The author, a psychiatrist and respected teaching analyst in San Francisco and editor of
The Psychoanalytic Quarterly for a decade, has the credentials to make his practical, humane approach credible to his colleagues. He distills his professional and personal experience with a comfortable balance of assurance and humility. Patients will love it, progressive analysts will embrace him, conservatives will distance themselves.
This book should shake up the Freudian establishment, as it empowers patients and their advocates. Historians of psychoanalysis will hear echoes of Otto Rank, Harry Stack Sullivan, Clara Thompson, Carl Rogers, Rollo May, and Irvin Yalom. Here they come home to roost, if not to crow. It takes an Owen Renik to do this, as it took Richard Nixon to open the door to China where others could only wait, or knock in frustration. The ghost of Sigmund Freud will probably nod his approval.
PsycCritiques Owen Renik's slim volume, Practical Psychoanalysis for Therapists and Patients, is written in jargon-free, straightforward language that ensures its accessibility to both patients and therapists. In the jacket notes, Allen Wheelis describes Renik as “a new broom in the littered corridors of psychoanalysis.”

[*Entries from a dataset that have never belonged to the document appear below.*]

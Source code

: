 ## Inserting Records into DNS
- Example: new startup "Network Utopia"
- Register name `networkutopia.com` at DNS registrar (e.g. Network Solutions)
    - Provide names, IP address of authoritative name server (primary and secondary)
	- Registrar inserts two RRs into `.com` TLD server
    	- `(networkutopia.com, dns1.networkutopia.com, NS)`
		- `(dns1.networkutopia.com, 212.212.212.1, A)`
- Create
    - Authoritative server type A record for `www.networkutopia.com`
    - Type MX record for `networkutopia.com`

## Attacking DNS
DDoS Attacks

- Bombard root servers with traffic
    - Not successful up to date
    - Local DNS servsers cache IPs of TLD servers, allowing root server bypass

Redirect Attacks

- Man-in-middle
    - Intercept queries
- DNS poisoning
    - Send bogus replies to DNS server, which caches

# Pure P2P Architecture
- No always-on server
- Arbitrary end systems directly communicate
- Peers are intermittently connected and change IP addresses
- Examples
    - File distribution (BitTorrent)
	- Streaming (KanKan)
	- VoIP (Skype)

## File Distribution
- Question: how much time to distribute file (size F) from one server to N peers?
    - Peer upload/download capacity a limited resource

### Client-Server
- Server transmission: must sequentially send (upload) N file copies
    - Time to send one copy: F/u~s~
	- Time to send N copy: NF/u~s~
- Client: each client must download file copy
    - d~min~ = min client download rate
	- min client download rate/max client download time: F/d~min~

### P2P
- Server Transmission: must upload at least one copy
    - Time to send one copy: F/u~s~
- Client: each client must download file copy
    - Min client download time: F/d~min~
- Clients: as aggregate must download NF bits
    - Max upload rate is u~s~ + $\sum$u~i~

...Sometimes a broom is just a broom. In this case, however, Renik's broom sweeps away some of the accumulated cobwebs that have obscured the brilliance of Freud's invention, psychoanalysis. Writing, as he does, from the pinnacle of a career devoted to psychoanalytic practice and scholarship, Owen Renik's call for mutual engagement, humility, and a bit of practicality is welcome.
Product Description
In this essential new book, Owen Renik describes how clinical psychoanalysis can focus on symptom relief and deliver results efficiently. With a humane, direct, and engaging voice, he takes up how to begin treatment, how to end it, and how to deal with the in-between. He offers chapters on the therapy of panic attacks and depersonalization, on how to get get out of an impasse, on the relation between sexual desire and power in the analytic relationship, on patients who seem to want to sabotage their treatments, on flying blind as an analyst, and on a number of other intriguing, important practical topics. Renik's down-to-earth presentation and discussion of clinical anecdotes, combined with useful recommendations for both analyst and patient, amounts to a clear and readable how-to manual. The book is intended for all mental health caregivers, patients and potential patients, and for anyone who is curious about what makes for an effective, helpful psychotherapy.